I have nothing against training; I just don't believe that most people can't become safe & competent gun owners without it.

Of course, people who make their living at training might disagree.

Then how do they become safe and competent gun owners?
 
Has anyone ever actually heard someone say that they were discouraged from a fun activity because they had to "learn"?
I have not, but if that was the case, I doubt they had any interest to begin with. When someone is interested in a hobby, it's not so much the learning curve that's intimidating, but rather, those instructing. Our attitudes and demeanor towards new shooters is what will invite them in or push them out.
 
olafhardtb said:
If someone reads this whole post they can get a good idea of what I was talking about.
I'm not sure.

I often read posts advising prospective shooters that they have to practice a lot, practice all sort of positions, clean thier guns a bunch etc. I think we may scare some of them off.
So you feel that telling folks they should get training, should practice, should clean their guns, etc. scares people off?

I honestly don't recall any threads where someone came here and announced they were looking at getting their first gun and there were inappropriate responses, over-aggressively promoting any of those things.

So you might be "tilting at windmills" here -- fighting a problem that doesn't exist.

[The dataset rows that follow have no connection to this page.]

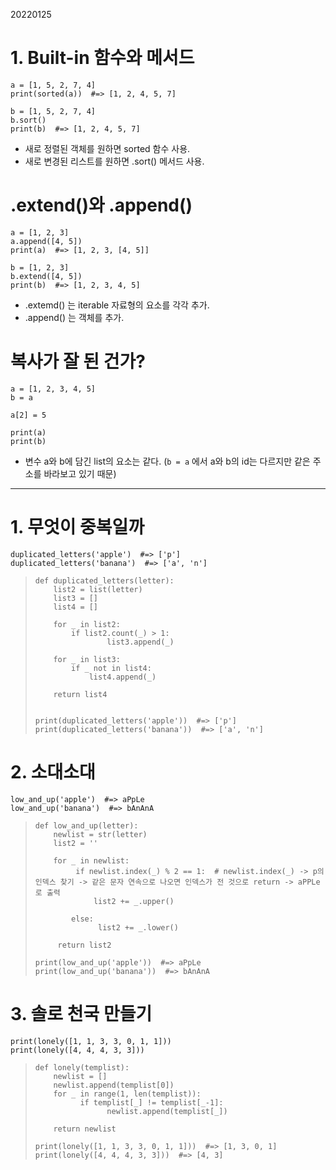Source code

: 20220125

# 1. Built-in 함수와 메서드
    a = [1, 5, 2, 7, 4]
    print(sorted(a))  #=> [1, 2, 4, 5, 7]

    b = [1, 5, 2, 7, 4]
    b.sort()
    print(b)  #=> [1, 2, 4, 5, 7]
* 새로 정렬된 객체를 원하면 sorted 함수 사용.
* 새로 변경된 리스트를 원하면 .sort() 메서드 사용.

# .extend()와 .append()
    a = [1, 2, 3]
    a.append([4, 5])
    print(a)  #=> [1, 2, 3, [4, 5]]

    b = [1, 2, 3]
    b.extend([4, 5])
    print(b)  #=> [1, 2, 3, 4, 5]

* .extemd() 는 iterable 자료형의 요소를 각각 추가.
* .append() 는 객체를 추가.


# 복사가 잘 된 건가?
    a = [1, 2, 3, 4, 5]
    b = a

    a[2] = 5

    print(a)
    print(b)
* 변수 a와 b에 담긴 list의 요소는 같다. (`b = a` 에서 a와 b의 id는 다르지만 같은 주소를 바라보고 있기 때문)

* * *

# 1. 무엇이 중복일까
    duplicated_letters('apple')  #=> ['p']
    duplicated_letters('banana')  #=> ['a', 'n']

>     def duplicated_letters(letter):
>         list2 = list(letter)
>         list3 = []
>         list4 = []
>
>         for _ in list2:
>             if list2.count(_) > 1:
>                     list3.append(_)
>
>         for _ in list3:
>             if _ not in list4:
>                 list4.append(_)
> 
>         return list4
>   
>    
>     print(duplicated_letters('apple'))  #=> ['p']
>     print(duplicated_letters('banana'))  #=> ['a', 'n']


# 2. 소대소대
    low_and_up('apple')  #=> aPpLe
    low_and_up('banana')  #=> bAnAnA

>     def low_and_up(letter):
>         newlist = str(letter)
>         list2 = ''
>
>         for _ in newlist:
>              if newlist.index(_) % 2 == 1:  # newlist.index(_) -> p의 인덱스 찾기 -> 같은 문자 연속으로 나오면 인덱스가 전 것으로 return -> aPPLe로 출력
>                  list2 += _.upper()
>
>             else:
>                   list2 += _.lower()    
>
>          return list2
> 
>     print(low_and_up('apple'))  #=> aPpLe
>     print(low_and_up('banana'))  #=> bAnAnA



# 3. 솔로 천국 만들기
    print(lonely([1, 1, 3, 3, 0, 1, 1]))
    print(lonely([4, 4, 4, 3, 3]))

>     def lonely(templist):
>         newlist = []
>         newlist.append(templist[0])
>         for _ in range(1, len(templist)):
>               if templist[_] != templist[_-1]:
>                     newlist.append(templist[_])
>       
>         return newlist
>
>     print(lonely([1, 1, 3, 3, 0, 1, 1]))  #=> [1, 3, 0, 1]
>     print(lonely([4, 4, 4, 3, 3]))  #=> [4, 3]
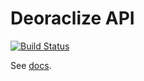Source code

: # Deoraclize API

[![Build Status](https://travis-ci.org/honzajavorek/deoraclize.svg?branch=master)](https://travis-ci.org/honzajavorek/deoraclize)

See [docs](http://docs.deoraclize.apiary.io).
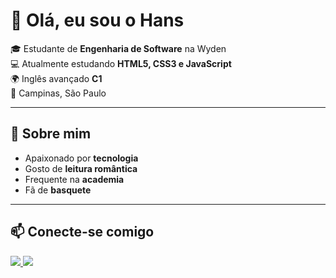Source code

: # 👋 Olá, eu sou o Hans  

🎓 Estudante de **Engenharia de Software** na Wyden  
💻 Atualmente estudando **HTML5, CSS3 e JavaScript**  
🌍 Inglês avançado **C1**  
📍 Campinas, São Paulo  

---

## 🚀 Sobre mim
- Apaixonado por **tecnologia**  
- Gosto de **leitura romântica**  
- Frequente na **academia**  
- Fã de **basquete**  

---

## 📫 Conecte-se comigo

<p align="left">
  <a href="https://www.linkedin.com/in/hans-abreu-vogel/" target="_blank">
    <img src="https://img.shields.io/badge/LinkedIn-0077B5?style=for-the-badge&logo=linkedin&logoColor=white"/>
  </a>
  <a href="mailto:abreuhans@gmail.com" target="_blank">
    <img src="https://img.shields.io/badge/Gmail-D14836?style=for-the-badge&logo=gmail&logoColor=white"/>
  </a>
</p>
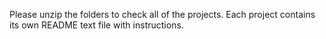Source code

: Please unzip the folders to check all of the projects. Each project contains its own README text file with instructions.

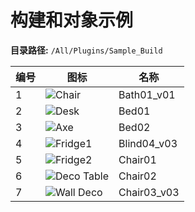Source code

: # 构建和对象示例

**目录路径:** `/All/Plugins/Sample_Build`

| 编号 | 图标                                                                                              | 名称        |
| ---- | ------------------------------------------------------------------------------------------------- | ----------- |
| 1    | ![Chair](https://p.aoe.top/playinzoiDoc/media/Thumbnail/Sample/Build/Chair_Icon.PNG)              | Bath01_v01  |
| 2    | ![Desk](https://p.aoe.top/playinzoiDoc/media/Thumbnail/Sample/Build/Desk_ICON.PNG)                | Bed01       |
| 3    | ![Axe](https://p.aoe.top/playinzoiDoc/media/Thumbnail/Sample/Build/MOD_Axe01.PNG)                 | Bed02       |
| 4    | ![Fridge1](https://p.aoe.top/playinzoiDoc/media/Thumbnail/Sample/Build/MOD_Fridge01.PNG)          | Blind04_v03 |
| 5    | ![Fridge2](https://p.aoe.top/playinzoiDoc/media/Thumbnail/Sample/Build/MOD_Fridge02.PNG)          | Chair01     |
| 6    | ![Deco Table](https://p.aoe.top/playinzoiDoc/media/Thumbnail/Sample/Build/T_Table_Deco_ICON.PNG)  | Chair02     |
| 7    | ![Wall Deco](https://p.aoe.top/playinzoiDoc/media/Thumbnail/Sample/Build/T_Wall_Deco_01_ICON.PNG) | Chair03_v03 |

Where are these inappropriately assertive posts? Which new shooters do you think we've scared off?

I do recall several new shooters who've come here looking for advice and have soaked up everything like a sponge, coming back over and over for deeper insight and supplements to the instruction he/she's receiving at his/her local range.

Where is the evidence that we're doing harm? If you're calling for a change in how things are you'd better have some concrete proof that the bad thing you're worried about is happening.

It's just not true. I have known effective hunters and poachers that really never practiced.
Ok. Now hunting and ... poaching (really? :scrutiny:) ... requires safe gun handling (so were those guys SAFE? Or did they just manage to kill deer?) but killing a deer just isn't that hard. Hitting an animal standing still 50 yards away (or whatever) really isn't that hard, but we all know how many game animals are missed, or wounded badly and lost.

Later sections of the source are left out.